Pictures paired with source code
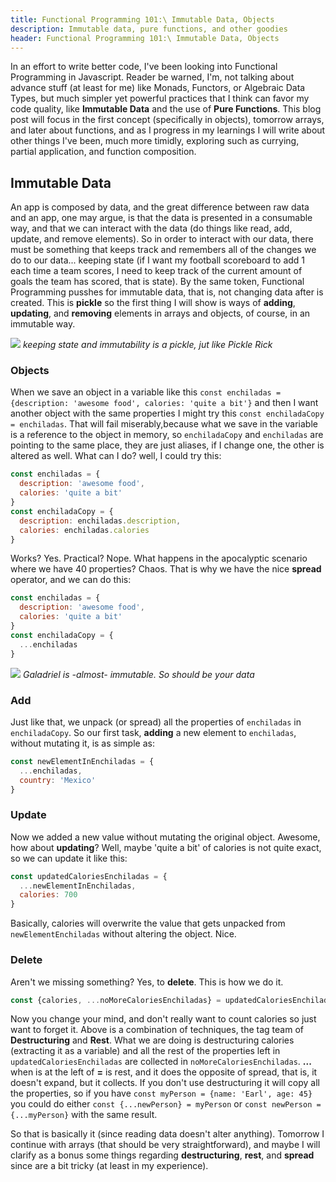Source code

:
 ```yaml
---
title: Functional Programming 101:\ Immutable Data, Objects
description: Immutable data, pure functions, and other goodies
header: Functional Programming 101:\ Immutable Data, Objects
---
```


In an effort to write better code, I've been looking into Functional Programming in Javascript. Reader be warned, I'm, not talking about advance stuff (at least for me) like Monads, Functors, or Algebraic Data Types, but much simpler yet powerful practices that I think can favor my code quality, like **Immutable Data** and the use of **Pure Functions**. This blog post will focus in the first concept (specifically in objects), tomorrow arrays, and later about functions, and as I progress in my learnings I will write about other things I've been, much more timidly, exploring such as currying, partial application, and function composition.


## Immutable Data

An app is composed by data, and the great difference between raw data and an app, one may argue, is that the data is presented in a consumable way, and that we can interact with the data (do things like read, add, update, and remove elements). So in order to interact with our data, there must be something that keeps track and remembers all of the changes we do to our data... keeping state (if I want my football scoreboard to add 1 each time a team scores, I need to keep track of the current amount of goals the team has scored, that is state). By the same token, Functional Programming pusshes for immutable data, that is, not changing data after is created. This is **pickle** so the first thing I will show is ways of **adding**, **updating**, and **removing** elements in arrays and objects, of course, in an immutable way.

![](https://m.media-amazon.com/images/M/MV5BMGIyYjNhOTUtM2UxNC00MjFlLTkwZGYtNDQ0MDhmNGNkYWNlXkEyXkFqcGdeQXVyNTAyODkwOQ@@._V1_.jpg)
*keeping state and immutability is a pickle, jut like Pickle Rick*


### Objects

When we save an object in a variable like this `const enchiladas = {description: 'awesome food', calories: 'quite a bit'}` and then I want another object with the same properties I might try this `const enchiladaCopy = enchiladas`. That will fail miserably,because what we save in the variable is a reference to the object in memory, so `enchiladaCopy` and `enchiladas` are pointing to the same place, they are just aliases, if I change one, the other is altered as well. What can I do? well, I could try this:



```javascript
const enchiladas = {
  description: 'awesome food',
  calories: 'quite a bit'
}
const enchiladaCopy = {
  description: enchiladas.description,
  calories: enchiladas.calories
}
```


Works? Yes. Practical? Nope. What happens in the apocalyptic scenario where we have 40 properties? Chaos. That is why we have the nice **spread** operator, and we can do this:


```javascript
const enchiladas = {
  description: 'awesome food',
  calories: 'quite a bit'
}
const enchiladaCopy = {
  ...enchiladas
}
```

![](https://i.pinimg.com/564x/15/98/b3/1598b3af4de315813d6072f93cf222a4.jpg)
*Galadriel is -almost- immutable. So should be your data*


### Add

Just like that, we unpack (or spread) all the properties of `enchiladas` in `enchiladaCopy`. So our first task, **adding** a new element to `enchiladas`, without mutating it, is as simple as:


```javascript
const newElementInEnchiladas = {
  ...enchiladas,
  country: 'Mexico'
}
```


### Update
Now we added a new value without mutating the original object. Awesome, how about **updating**? Well, maybe 'quite a bit' of calories is not quite exact, so we can update it like this:


```javascript
const updatedCaloriesEnchiladas = {
  ...newElementInEnchiladas,
  calories: 700
}
```


Basically, calories will overwrite the value that gets unpacked from `newElementEnchiladas` without altering the object. Nice.


### Delete
Aren't we missing something? Yes, to **delete**. This is how we do it.


```javascript
const {calories, ...noMoreCaloriesEnchiladas} = updatedCaloriesEnchiladas;
```

Now you change your mind, and don't really want to count calories so just want to forget it. Above is a combination of techniques, the tag team of **Destructuring** and **Rest**. What we are doing is destructuring calories (extracting it as a variable) and all the rest of the properties left in `updatedCaloriesEnchiladas` are collected in `noMoreCaloriesEnchiladas`. **...** when is at the left of **=** is rest, and it does the opposite of spread, that is, it doesn't expand, but it collects. If you don't use destructuring it will copy all the properties, so if you have `const myPerson = {name: 'Earl', age: 45}` you could do either `const {...newPerson} = myPerson` or `const newPerson = {...myPerson}` with the same result.


So that is basically it (since reading data doesn't alter anything). Tomorrow I continue with arrays (that should be very straightforward), and maybe I will clarify as a bonus some things regarding **destructuring**, **rest**, and **spread** since are a bit tricky (at least in my experience).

### TASK PROMPT
From the data above, copy each line with the string "quite" in it.

### SOLUTION FOR THIS PROBLEM
When we save an object in a variable like this `const enchiladas = {description: 'awesome food', calories: 'quite a bit'}` and then I want another object with the same properties I might try this `const enchiladaCopy = enchiladas`. That will fail miserably,because what we save in the variable is a reference to the object in memory, so `enchiladaCopy` and `enchiladas` are pointing to the same place, they are just aliases, if I change one, the other is altered as well. What can I do? well, I could try this:
  calories: 'quite a bit'
  calories: 'quite a bit'
Now we added a new value without mutating the original object. Awesome, how about **updating**? Well, maybe 'quite a bit' of calories is not quite exact, so we can update it like this:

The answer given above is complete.